In the detection unit 303, a clustering analysis unit 315 outputs a clustering result 316 generated by classifying the delay profile. The determining unit 318 refers to the learning table 312 and detects an event corresponding to the clustering result 316. If the certainty (confidence) of event detection exceeds the detection threshold, it is determined that the event recorded in the learning table 312 is detected (320), and if the certainty is smaller than the detection threshold, it is determined that the corresponding event does not exist. (319). A wireless event can be detected by the processing described above.

Note that in the configuration described above, the wireless sensor 103 has the wireless analysis section 301, the learning section 302, and the detection section 303; however, the wireless sensor 103 has the wireless analysis section 301, and the server 107 has the learning section 302 and the detection section 303. It may have.

Next, an example of the hardware configuration of the wireless sensor 103 will be described with reference to FIG. 4. The wireless sensor 103 includes a wireless processing section 401 and an information processing section 402. The wireless processing section 401 includes an antenna 403, an analog high frequency circuit section 404, and a digital signal processing section 405. Analog high frequency circuit section 404 converts the radio waves captured by antenna 403 into baseband signals. The digital signal processing section 405 demodulates the baseband signal output from the analog high frequency circuit section 404 and generates a digital signal.

Further, the information processing unit 402 includes a CPU 406, a memory 407, a storage unit 408, an external IF 409, a network IF 410, and a data bus 411 connecting these. The CPU 406 performs information processing by executing a predetermined program stored in the memory 407. The storage unit 408 is composed of a nonvolatile storage device, and stores programs executed by the CPU 406 and data used when executing the programs. The external IF 409 is an interface to which an external storage medium such as a flash memory can be connected. The network IF 410 may be, for example, a wired Ethernet connection interface device, a wireless WiFi module, or the like that connects the wireless sensor 103 to another device via a network. The network IF 410 may be a communication interface different from the wireless processing unit 401 or a communication interface connected to the wireless processing unit 401.

Furthermore, the wireless processing section 401 and the information processing section 402 may be in the form of separate devices, the same device, or one IC chip.

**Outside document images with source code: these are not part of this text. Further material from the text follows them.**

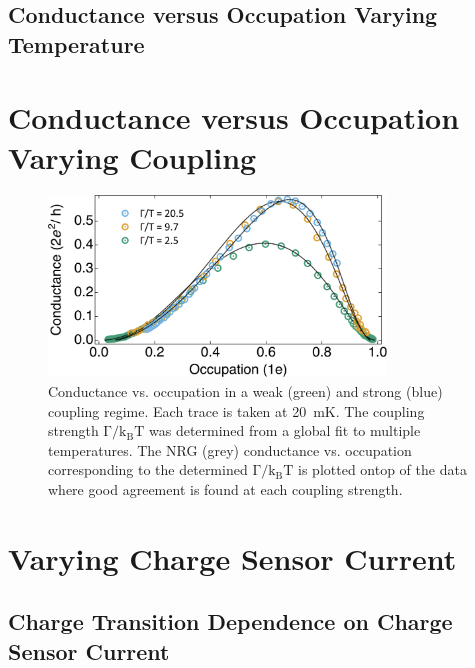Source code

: \subsection{Conductance versus Occupation Varying Temperature}





\section{Conductance versus Occupation Varying Coupling}

\begin{figure}[!bht]
  \begin{center}
    \includegraphics[width=0.8\textwidth]{figures/ch3/crop_FiguresMaster.015.png}
    \caption[Conductance vs. Occupation : Varying the coupling strength between the quantum dot and leads]{\label{fig:ch3/cond_occ_couplingstrength} 
    Conductance vs. occupation in a weak (green) and strong (blue) coupling regime. Each trace is taken at \qty{20}{mK}. The coupling strength $\mathrm{\Gamma/k_BT}$ was determined from a global fit to multiple temperatures. The NRG (grey) conductance vs. occupation corresponding to the determined $\mathrm{\Gamma/k_BT}$ is plotted ontop of the data where good agreement is found at each coupling strength.}
  \end{center}
\end{figure}



\section{Varying Charge Sensor Current}

\subsection{Charge Transition Dependence on Charge Sensor Current}

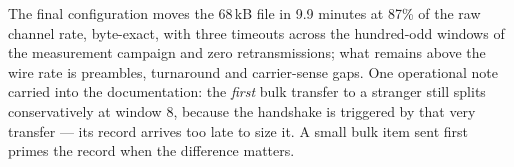 The final configuration moves the 68\,kB file in 9.9 minutes at
87\% of the raw channel rate, byte-exact, with three timeouts across
the hundred-odd windows of the measurement campaign and zero
retransmissions; what remains above the wire rate is preambles,
turnaround and carrier-sense gaps. One operational note carried into
the documentation: the \emph{first} bulk transfer to a stranger still
splits conservatively at window 8, because the handshake is triggered
by that very transfer --- its record arrives too late to size it. A
small bulk item sent first primes the record when the difference
matters.
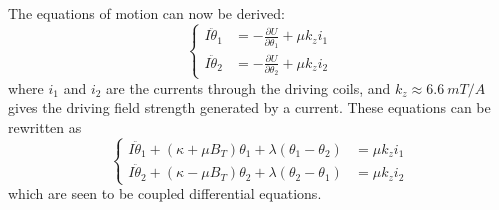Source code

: \documentclass{article}
\begin{document}
The equations of motion can now be derived:
\begin{equation*}
    \begin{cases}
        I\ddot{\theta}_1 &= -\frac{\partial U}{\partial \theta_1} + \mu k_z i_1 \\
        I\ddot{\theta}_2 &= -\frac{\partial U}{\partial \theta_2} + \mu k_z i_2
    \end{cases}
\end{equation*}
where $i_1$ and $i_2$ are the currents through the driving coils, and $k_z \approx \qty{6.6}{mT/A}$ gives the driving field strength generated by a current. These equations can be rewritten as
\begin{equation*}
    \begin{cases}
        I\ddot{\theta}_1 + (\kappa + \mu B_T)\theta_1 + \lambda(\theta_1 - \theta_2) &= \mu k_z i_1\\
        I\ddot{\theta}_2 + (\kappa - \mu B_T)\theta_2 + \lambda(\theta_2 - \theta_1) &= \mu k_z i_2
    \end{cases}
\end{equation*}
which are seen to be coupled differential equations.
\end{document}
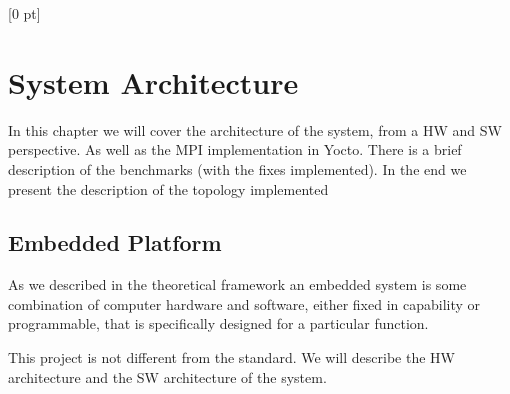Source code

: \titlespacing{\chapter}{0 pt}{30 pt}{50 pt}[0 pt]
\titleformat{\section}{\Large\bfseries}{\thesection}{0 pt}{\hspace{30 pt}}
\titleformat{\subsection}{\large\bfseries}{\thesubsection}{0 pt}{\hspace{30 pt}}
\pagestyle{fancy}
\fancyhead[LO,LE]{\footnotesize\emph{\leftmark}}
\fancyhead[RO,RE]{\thepage}
\fancyfoot[CO,CE]{}

\chapter{System Architecture}

\normalsize
\noindent
In this chapter we will cover the architecture of the system, from a HW and SW
perspective. As well as the MPI implementation in Yocto. There is a brief
description of the benchmarks (with the fixes implemented). In the end we
present the description of the topology implemented

\section{Embedded Platform}
\noindent

As we described in the theoretical framework an embedded system is some
combination of computer hardware and software, either fixed in capability or
programmable, that is specifically designed for a particular function.

This project is not different from the standard. We will describe the HW
architecture and the SW architecture of the system.


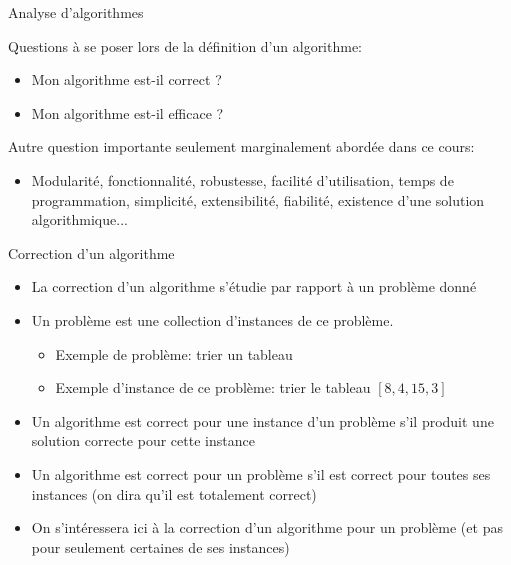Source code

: \begin{frame}{Analyse d'algorithmes}

Questions à se poser lors de la définition d'un algorithme:
\begin{itemize}
\item Mon algorithme est-il correct ?
\item Mon algorithme est-il efficace ? %
\end{itemize}

\bigskip

Autre question importante seulement marginalement abordée dans ce cours:
\begin{itemize}
\item Modularité, fonctionnalité, robustesse, facilité d'utilisation, temps
  de programmation, simplicité, extensibilité, fiabilité,
  existence d'une solution algorithmique...
\end{itemize}

\end{frame}

\begin{frame}{Correction d'un algorithme}%

\begin{itemize}
\item La correction d'un algorithme s'étudie par rapport à un problème donné
\item Un problème est une collection d'instances de ce problème.
\begin{itemize}
\item Exemple de problème: trier un tableau
\item Exemple d'instance de ce problème: trier le tableau $[8,4,15,3]$
\end{itemize}
\item Un algorithme est correct pour une instance d'un problème s'il
  produit une solution correcte pour cette instance
\item Un algorithme est correct pour un problème s'il est correct pour
  toutes ses instances (on dira qu'il est totalement correct)
\item On s'intéressera ici à la correction d'un algorithme pour un
  problème (et pas pour seulement certaines de ses instances)
\end{itemize}

\note{}

\end{frame}

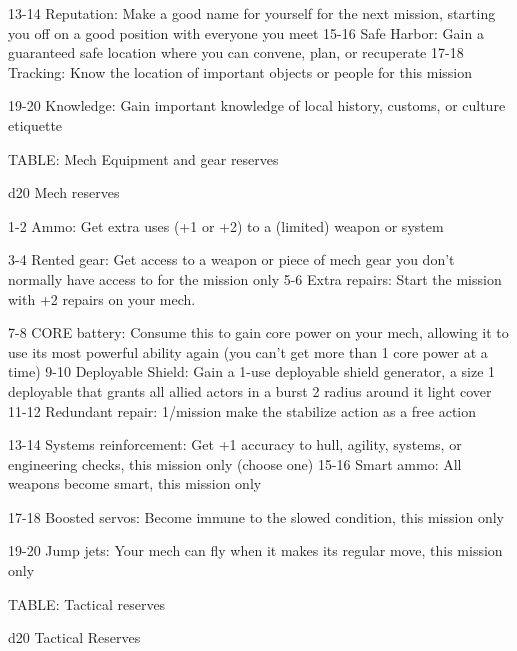    13-14   Reputation: Make a good name for yourself for the next mission, starting you off on a  
           good position with everyone you meet 
   15-16   Safe Harbor: Gain a guaranteed safe location where you can convene, plan, or  
           recuperate 
   17-18   Tracking: Know the location of important objects or people for this mission 

   19-20   Knowledge: Gain important knowledge of local history, customs, or culture etiquette  

TABLE: Mech Equipment and gear reserves  

 d20       Mech	reserves 

  1-2      Ammo: Get extra uses (+1 or +2) to a (limited) weapon or system 

  3-4      Rented gear: Get access to a weapon or piece of mech gear you don’t normally have  
           access to for the mission only 
  5-6      Extra repairs: Start the mission with +2 repairs on your mech. 

  7-8      CORE battery: Consume this to gain core power on your mech, allowing it to use its  
           most powerful ability again (you can’t get more than 1 core power at a time) 
 9-10      Deployable Shield: Gain a 1-use deployable shield generator, a size 1 deployable that  
           grants all allied actors in a burst 2 radius around it light cover 
   11-12   Redundant repair: 1/mission make the stabilize action as a free action 

   13-14   Systems reinforcement: Get +1 accuracy to hull, agility, systems, or engineering  
           checks, this mission only (choose one) 
   15-16   Smart ammo: All weapons become smart, this mission only 

   17-18   Boosted servos: Become immune to the slowed condition, this mission only 

   19-20   Jump jets: Your mech can fly when it makes its regular move, this mission only 

TABLE: Tactical reserves  

                                                                                                                


 d20       Tactical	Reserves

Next, with reference to FIG. 5, the overall processing operation of the wireless event detection system 200 will be described. In FIG. 5, after the wireless event detection system 200 is powered on (501), a reference signal is created and input to the wireless event detection system 200 (502). The process of creating a reference signal in step 502 will be described later with reference to FIG. The input reference signal may be created separately or may be created within the wireless event detection system 200. Next, the training signal 305 is learned (503). After the wireless event detection system learns to detect a predetermined event, it performs wireless signal measurement and sensing processing in actual operation (504). If the system is not powered off (No in 505), the process returns to step 504 and continues processing. On the other hand, when the system is powered off (Yes in 505), the process ends and the wireless event detection system 200 stops. Through the processing described above, the steps of creating a reference signal, learning an event, and detecting an event are realized. Details of each step will be explained using the drawings described later.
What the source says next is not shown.